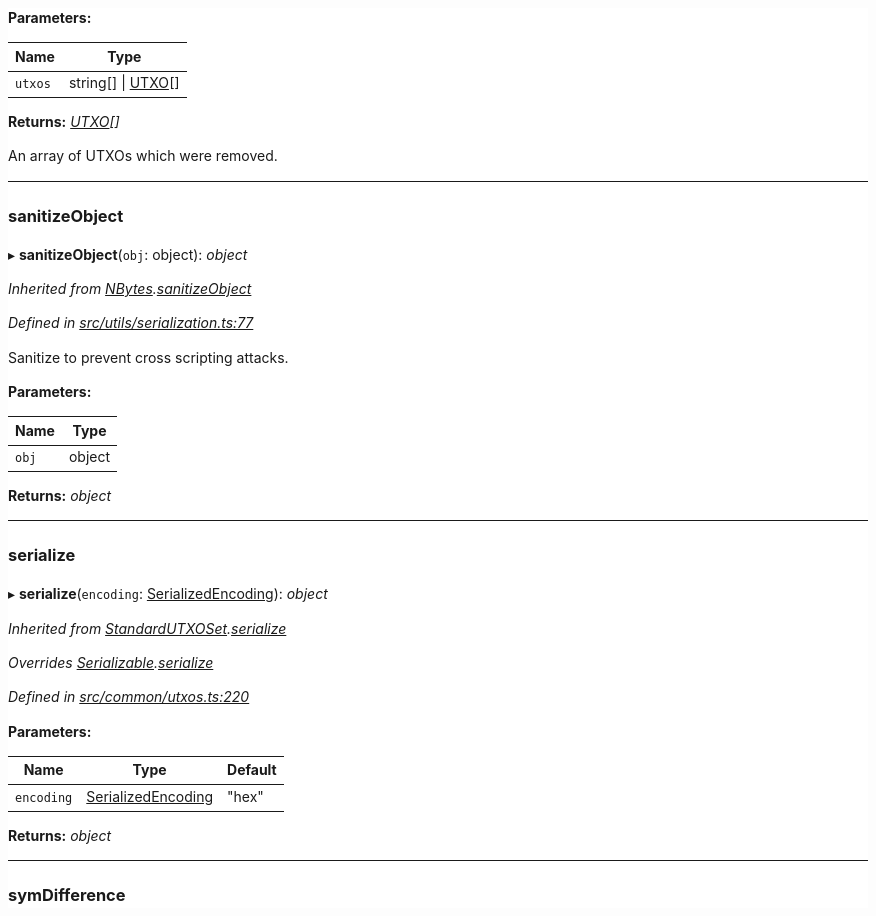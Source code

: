 **Parameters:**

Name | Type |
------ | ------ |
`utxos` | string[] &#124; [UTXO](api_platformvm_utxos.utxo.md)[] |

**Returns:** *[UTXO](api_platformvm_utxos.utxo.md)[]*

An array of UTXOs which were removed.

___

###  sanitizeObject

▸ **sanitizeObject**(`obj`: object): *object*

*Inherited from [NBytes](common_nbytes.nbytes.md).[sanitizeObject](common_nbytes.nbytes.md#sanitizeobject)*

*Defined in [src/utils/serialization.ts:77](https://github.com/ava-labs/avalanchejs/blob/5511161/src/utils/serialization.ts#L77)*

Sanitize to prevent cross scripting attacks.

**Parameters:**

Name | Type |
------ | ------ |
`obj` | object |

**Returns:** *object*

___

###  serialize

▸ **serialize**(`encoding`: [SerializedEncoding](../modules/utils_serialization.md#serializedencoding)): *object*

*Inherited from [StandardUTXOSet](common_utxos.standardutxoset.md).[serialize](common_utxos.standardutxoset.md#serialize)*

*Overrides [Serializable](utils_serialization.serializable.md).[serialize](utils_serialization.serializable.md#serialize)*

*Defined in [src/common/utxos.ts:220](https://github.com/ava-labs/avalanchejs/blob/5511161/src/common/utxos.ts#L220)*

**Parameters:**

Name | Type | Default |
------ | ------ | ------ |
`encoding` | [SerializedEncoding](../modules/utils_serialization.md#serializedencoding) | "hex" |

**Returns:** *object*

___

###  symDifference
***
What is being asked: Take every line above that includes the string "Defined" and return it.

Result of the exercise:
*Defined in [src/utils/serialization.ts:77](https://github.com/ava-labs/avalanchejs/blob/5511161/src/utils/serialization.ts#L77)*
*Defined in [src/common/utxos.ts:220](https://github.com/ava-labs/avalanchejs/blob/5511161/src/common/utxos.ts#L220)*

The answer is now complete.